2.5 Simulation of yield on different solar power plant design
To explore the effect of different agrivoltaic plant designs on crop grain and biomass yields , 3 theorical agrivoltaic fields were built. Fields with 20 trackers were considered as it represents a targeted dimension for such plants, and as, a rectangle form allows easier simulations and results interpretations. Different distances between PV trackers were tested (table 1). In the north-south axis, distance of 25 meters, 30 meters and 35 meters were tested, commonly set to avoid shadow from one tracker to the northern one. In the east-west axis, 40 meters, 50 meters and 58 meters were tested based on one or two passages of agricultural sprayer and with popular sprayer widths. The three tested designs are illustrated figure 4. For these three designs, RR was calculated for each m² based on 2022-2023 weather data from Torcé (35870), the Okwind headquarters location around which most of trackers were installed, 40km east from Rennes, and for both wheat and maize classical implementation period: from the 1st of October to the 1st of July for wheat and from the 15th of April to the 15th of September for Maize.

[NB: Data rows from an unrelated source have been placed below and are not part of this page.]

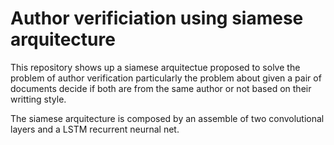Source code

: # Author verificiation using siamese arquitecture 
This repository shows up a siamese arquitectue proposed to solve the problem of author verification particularly the problem about given a pair of documents decide if both are from the same author or not based on their writting style. 

The siamese arquitecture is composed by an assemble of two convolutional layers and a LSTM recurrent neurnal net.
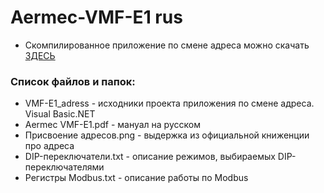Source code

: # Aermec-VMF-E1 rus
* Скомпилированное приложение по смене адреса можно скачать [ЗДЕСЬ](https://github.com/ufrs12/Aermec-VMF-E1_rus/blob/main/VMF-E1_adress/bin/Debug/Modbus.exe)
### Список файлов и папок:
* VMF-E1_adress - исходники проекта приложения по смене адреса. Visual Basic.NET
* Aermec VMF-E1.pdf - мануал на русском
* Присвоение адресов.png - выдержка из официальной книженции про адреса
* DIP-переключатели.txt - описание режимов, выбираемых DIP-переключателями
* Регистры Modbus.txt - описание работы по Modbus
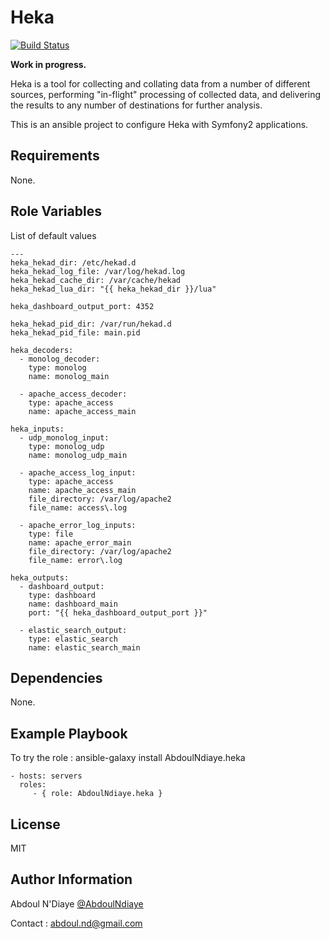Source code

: Heka
====

[![Build Status](https://travis-ci.org/AbdoulNdiaye/ansible-role-heka.svg)](https://travis-ci.org/AbdoulNdiaye/ansible-role-heka)

__Work in progress.__

Heka is a tool for collecting and collating data from a number of different sources, performing "in-flight" processing of collected data, and delivering the results to any number of destinations for further analysis.

This is an ansible project to configure Heka with Symfony2 applications.

Requirements
------------

None.

Role Variables
--------------

List of default values
    
    ---
    heka_hekad_dir: /etc/hekad.d
    heka_hekad_log_file: /var/log/hekad.log
    heka_hekad_cache_dir: /var/cache/hekad
    heka_hekad_lua_dir: "{{ heka_hekad_dir }}/lua"
    
    heka_dashboard_output_port: 4352
    
    heka_hekad_pid_dir: /var/run/hekad.d
    heka_hekad_pid_file: main.pid
    
    heka_decoders:
      - monolog_decoder:
        type: monolog
        name: monolog_main
    
      - apache_access_decoder:
        type: apache_access
        name: apache_access_main
    
    heka_inputs:
      - udp_monolog_input:
        type: monolog_udp
        name: monolog_udp_main
    
      - apache_access_log_input:
        type: apache_access
        name: apache_access_main
        file_directory: /var/log/apache2
        file_name: access\.log
    
      - apache_error_log_inputs:
        type: file
        name: apache_error_main
        file_directory: /var/log/apache2
        file_name: error\.log
    
    heka_outputs:
      - dashboard_output:
        type: dashboard
        name: dashboard_main
        port: "{{ heka_dashboard_output_port }}"
    
      - elastic_search_output:
        type: elastic_search
        name: elastic_search_main


Dependencies
------------

None.

Example Playbook
----------------

To try the role : ansible-galaxy install AbdoulNdiaye.heka

    - hosts: servers
      roles:
         - { role: AbdoulNdiaye.heka }

License
-------

MIT

Author Information
------------------

Abdoul N'Diaye [@AbdoulNdiaye](https://twitter.com/AbdoulNDiaye)

Contact : <abdoul.nd@gmail.com>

Then, using the built regression between crop yields and RR, crop yields were spatially simulated, and the average field yields were calculated, using the linear regression previously traced. All linear regression were used, except the one for “maize 2022” for both yield and aboveground biomass simulation. An outer field area was considered and dimensioned on half of the inter PV tracker distance, in order to avoid as much as possible a border effect and to make results scalable to design with a different number of PV trackers.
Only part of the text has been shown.